The truth of the matter is that Harvard Law School offers an abundance of clinical programs for those with more conservative leanings. It just offers them around the core concept that free legal work should be done for those who can’t afford to pay for it.
If you are interested in fighting against the government’s progressive tax scheme, you can do that. HLS offers a Federal Tax clinic through WilmerHale. The “catch” is that you have to help poor people who are in dispute with the IRS, instead of helping Elon Musk “fight the man.”
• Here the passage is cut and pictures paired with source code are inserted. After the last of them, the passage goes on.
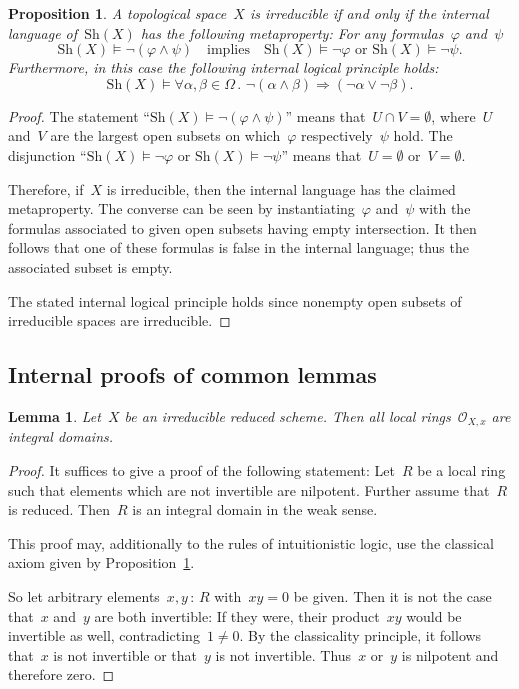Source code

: \documentclass[10pt]{amsart}
\theoremstyle{definition}
\theoremstyle{plain}
\newtheorem{prop}[defn]{Proposition}
\newtheorem{lemma}[defn]{Lemma}
\theoremstyle{remark}
\renewcommand{\O}{\mathcal{O}}
\newcommand{\Sh}{\mathrm{Sh}}
\newcommand{\?}{\,{:}\,}
\renewcommand{\_}{\mathpunct{.}\,}
\begin{document}
\begin{prop}\label{prop:irreducibility-internally}
A topological space~$X$ is irreducible if and only if the internal
language of~$\Sh(X)$ has the following metaproperty: For any
formulas~$\varphi$ and~$\psi$
\[ \Sh(X) \models \neg(\varphi \wedge \psi)
  \quad\text{implies}\quad
  \Sh(X) \models \neg\varphi \text{ or }
  \Sh(X) \models \neg\psi. \]
Furthermore, in this case the following internal logical principle holds:
\[ \Sh(X) \models \forall \alpha,\beta \in \Omega\_
  \neg(\alpha \wedge \beta) \Rightarrow (\neg\alpha \vee \neg\beta). \]
\end{prop}
\begin{proof}The statement ``$\Sh(X) \models \neg(\varphi \wedge \psi)$'' means
that~$U \cap V = \emptyset$, where~$U$ and~$V$ are the largest open subsets on
which~$\varphi$ respectively~$\psi$ hold. The disjunction ``$\Sh(X) \models
\neg\varphi$ or $\Sh(X) \models \neg\psi$'' means that~$U = \emptyset$ or~$V =
\emptyset$.

Therefore, if~$X$ is irreducible, then the internal language has the claimed metaproperty. The converse
can be seen by instantiating~$\varphi$ and~$\psi$ with the formulas associated
to given open subsets having empty intersection. It then follows that one of
these formulas is false in the internal language; thus the associated subset is
empty.

The stated internal logical principle holds since nonempty open subsets of irreducible spaces are
irreducible.
\end{proof}


\subsection{Internal proofs of common lemmas}

\begin{lemma}Let~$X$ be an irreducible reduced scheme. Then all local
rings~$\O_{X,x}$ are integral domains.\end{lemma}
\begin{proof}It suffices to give a proof of the following statement: Let~$R$ be
a local ring such that elements which are not invertible are nilpotent. Further
assume that~$R$ is reduced. Then~$R$ is an integral domain in the weak sense.

This proof may, additionally to the rules of intuitionistic logic, use the
classical axiom given by Proposition~\ref{prop:irreducibility-internally}.

So let arbitrary elements~$x,y \? R$ with~$xy = 0$ be given. Then it is not the
case that~$x$ and~$y$ are both invertible: If they were, their product~$xy$
would be invertible as well, contradicting~$1 \neq 0$. By the classicality
principle, it follows that~$x$ is not invertible or that~$y$ is not invertible.
Thus~$x$ or~$y$ is nilpotent and therefore zero.
\end{proof}
\end{document}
If you want to sharpen your transactional skills so that one day you can help Amazon buy the U.S. State Department, you can do that. HLS offers a Transactional Law clinic. The “catch” is that you have to help small businesses, non-profits, and starving artists with their transactional law needs. I doubt that Mitt Romney will hold it against you when it comes time to deploy your skills for Bain.
Do you just really want to put people in jail before you even pass the bar? Don’t worry, Harvard has you covered. HLS offers a Prosecution clinic in connection with the D.A.’s office in Middlesex, Norfolk, Suffolk, and Essex County. GO NUTS, conservatives, for your days of demanding cash bail for victimless crimes awaits.
For conservatives who just can’t stomach the thought of working for Legal Aid, or getting school credit to help indigent refugees, there are options. People who can’t afford a lawyer have all of the same kinds of problems of people who can. But what HLS is not doing is giving free labor conservative culture warmongers who are already incredibly well-funded and often well-represented by the very people Harvard Law graduates anyway.
The problem is not the diversity of Harvard’s clinical programs. The problem, as always, is the hackery, trolling, and gaslighting the Federalist Society is all about.